New BERT eBook + 11 Application Notebooks! → The BERT Collection

My education in the fundamentals of machine learning has mainly come from Andrew Ng’s excellent Coursera course on the topic. One thing that wasn’t covered in that course, though, was the topic of “boosting” which I’ve come across in a number of different contexts now. Fortunately, it’s a relatively straightforward topic if you’re already familiar with machine learning classification.

Whenever I’ve read about something that uses boosting, it’s always been with the “AdaBoost” algorithm, so that’s what this post covers.

AdaBoost is a popular boosting technique which helps you combine multiple “weak classifiers” into a single “strong classifier”. A weak classifier is simply a classifier that performs poorly, but performs better than random guessing. A simple example might be classifying a person as male or female based on their height. You could say anyone over 5’ 9” is a male and anyone under that is a female. You’ll misclassify a lot of people that way, but your accuracy will still be greater than 50%.

AdaBoost can be applied to any classification algorithm, so it’s really a technique that builds on top of other classifiers as opposed to being a classifier itself.

You could just train a bunch of weak classifiers on your own and combine the results, so what does AdaBoost do for you? There’s really two things it figures out for you:

1. It helps you choose the training set for each new classifier that you train based on the results of the previous classifier.
2. It determines how much weight should be given to each classifier’s proposed answer when combining the results.

### Training Set Selection

Each weak classifier should be trained on a random subset of the total training set. The subsets can overlap–it’s not the same as, for example, dividing the training set into ten portions. AdaBoost assigns a “weight” to each training example, which determines the probability that each example should appear in the training set. Examples with higher weights are more likely to be included in the training set, and vice versa. After training a classifier, AdaBoost increases the weight on the misclassified examples so that these examples will make up a larger part of the next classifiers training set, and hopefully the next classifier trained will perform better on them.
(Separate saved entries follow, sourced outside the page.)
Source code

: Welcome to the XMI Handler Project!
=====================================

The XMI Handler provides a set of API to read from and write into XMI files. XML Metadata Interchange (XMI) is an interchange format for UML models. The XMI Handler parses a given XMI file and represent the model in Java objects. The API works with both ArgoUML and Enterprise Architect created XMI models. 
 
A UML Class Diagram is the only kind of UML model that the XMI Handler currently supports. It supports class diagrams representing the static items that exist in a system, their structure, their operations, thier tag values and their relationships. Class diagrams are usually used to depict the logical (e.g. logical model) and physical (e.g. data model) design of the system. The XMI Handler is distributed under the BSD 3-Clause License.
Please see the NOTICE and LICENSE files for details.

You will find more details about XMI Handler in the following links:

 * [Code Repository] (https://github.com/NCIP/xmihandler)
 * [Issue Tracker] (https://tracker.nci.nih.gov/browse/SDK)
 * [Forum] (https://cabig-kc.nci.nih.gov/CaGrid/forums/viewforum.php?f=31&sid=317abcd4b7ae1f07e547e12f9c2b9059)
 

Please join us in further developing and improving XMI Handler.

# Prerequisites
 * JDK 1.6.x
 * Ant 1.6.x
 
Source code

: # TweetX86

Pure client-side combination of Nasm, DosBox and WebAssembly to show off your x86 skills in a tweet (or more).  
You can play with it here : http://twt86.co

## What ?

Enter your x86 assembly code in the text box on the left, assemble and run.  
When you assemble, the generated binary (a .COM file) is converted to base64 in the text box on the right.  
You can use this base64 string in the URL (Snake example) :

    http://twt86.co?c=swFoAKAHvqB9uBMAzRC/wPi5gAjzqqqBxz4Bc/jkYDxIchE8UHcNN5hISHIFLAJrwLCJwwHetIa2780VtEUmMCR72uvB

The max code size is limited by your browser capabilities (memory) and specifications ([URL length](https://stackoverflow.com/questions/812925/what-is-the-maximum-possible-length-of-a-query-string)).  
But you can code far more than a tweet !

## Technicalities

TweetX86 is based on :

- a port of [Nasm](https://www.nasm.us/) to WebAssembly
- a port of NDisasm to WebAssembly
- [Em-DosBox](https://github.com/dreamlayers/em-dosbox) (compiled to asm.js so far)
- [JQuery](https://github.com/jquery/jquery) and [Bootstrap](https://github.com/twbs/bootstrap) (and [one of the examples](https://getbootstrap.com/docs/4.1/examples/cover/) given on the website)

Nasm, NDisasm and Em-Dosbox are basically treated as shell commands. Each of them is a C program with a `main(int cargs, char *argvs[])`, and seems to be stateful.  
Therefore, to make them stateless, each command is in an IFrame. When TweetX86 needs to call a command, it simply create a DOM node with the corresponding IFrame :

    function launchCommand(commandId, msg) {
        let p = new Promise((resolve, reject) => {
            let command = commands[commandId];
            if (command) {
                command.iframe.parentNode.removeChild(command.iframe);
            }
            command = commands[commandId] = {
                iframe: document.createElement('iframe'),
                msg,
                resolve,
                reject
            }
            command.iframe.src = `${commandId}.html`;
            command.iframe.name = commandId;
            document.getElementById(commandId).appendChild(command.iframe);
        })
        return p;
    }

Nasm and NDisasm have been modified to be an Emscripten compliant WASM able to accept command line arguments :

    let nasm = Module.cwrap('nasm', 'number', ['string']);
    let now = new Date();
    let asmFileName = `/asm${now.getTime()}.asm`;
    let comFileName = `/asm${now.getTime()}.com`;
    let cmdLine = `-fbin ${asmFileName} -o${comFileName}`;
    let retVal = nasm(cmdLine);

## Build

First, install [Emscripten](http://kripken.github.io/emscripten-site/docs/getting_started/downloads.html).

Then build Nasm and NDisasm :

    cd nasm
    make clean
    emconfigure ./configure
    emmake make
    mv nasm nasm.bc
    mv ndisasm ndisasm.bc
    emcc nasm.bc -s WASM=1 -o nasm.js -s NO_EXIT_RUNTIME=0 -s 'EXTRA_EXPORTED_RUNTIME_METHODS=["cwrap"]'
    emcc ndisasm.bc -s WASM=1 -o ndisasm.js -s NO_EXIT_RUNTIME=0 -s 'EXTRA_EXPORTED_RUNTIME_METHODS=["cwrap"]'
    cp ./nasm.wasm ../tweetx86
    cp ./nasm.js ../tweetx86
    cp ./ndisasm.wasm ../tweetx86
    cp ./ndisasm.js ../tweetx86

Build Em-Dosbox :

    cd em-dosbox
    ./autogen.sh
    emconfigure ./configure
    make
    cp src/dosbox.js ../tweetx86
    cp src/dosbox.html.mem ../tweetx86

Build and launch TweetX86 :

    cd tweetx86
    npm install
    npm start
The equation for this weight update step is detailed later on.

### Classifier Output Weights

After each classifier is trained, the classifier’s weight is calculated based on its accuracy. More accurate classifiers are given more weight. A classifier with 50% accuracy is given a weight of zero, and a classifier with less than 50% accuracy (kind of a funny concept) is given negative weight.

### Formal Definition

To learn about AdaBoost, I read through a tutorial written by one of the original authors of the algorithm, Robert Schapire. The tutorial is available here.

Below, I’ve tried to offer some intuition into the relevant equations.

Let’s look first at the equation for the final classifier. The final classifier consists of ‘T’ weak classifiers. h_t(x) is the output of weak classifier ‘t’ (in this paper, the outputs are limited to -1 or +1). Alpha_t is the weight applied to classifier ‘t’ as determined by AdaBoost. So the final output is just a linear combination of all of the weak classifiers, and then we make our final decision simply by looking at the sign of this sum.

The classifiers are trained one at a time. After each classifier is trained, we update the probabilities of each of the training examples appearing in the training set for the next classifier.

The first classifier (t = 1) is trained with equal probability given to all training examples. After it’s trained, we compute the output weight (alpha) for that classifier. The output weight, alpha_t, is fairly straightforward. It’s based on the classifier’s error rate, ‘e_t’. e_t is just the number of misclassifications over the training set divided by the training set size.

Here’s a plot of what alpha_t will look like for classifiers with different error rates. There are three bits of intuition to take from this graph:

1. The classifier weight grows exponentially as the error approaches 0. Better classifiers are given exponentially more weight.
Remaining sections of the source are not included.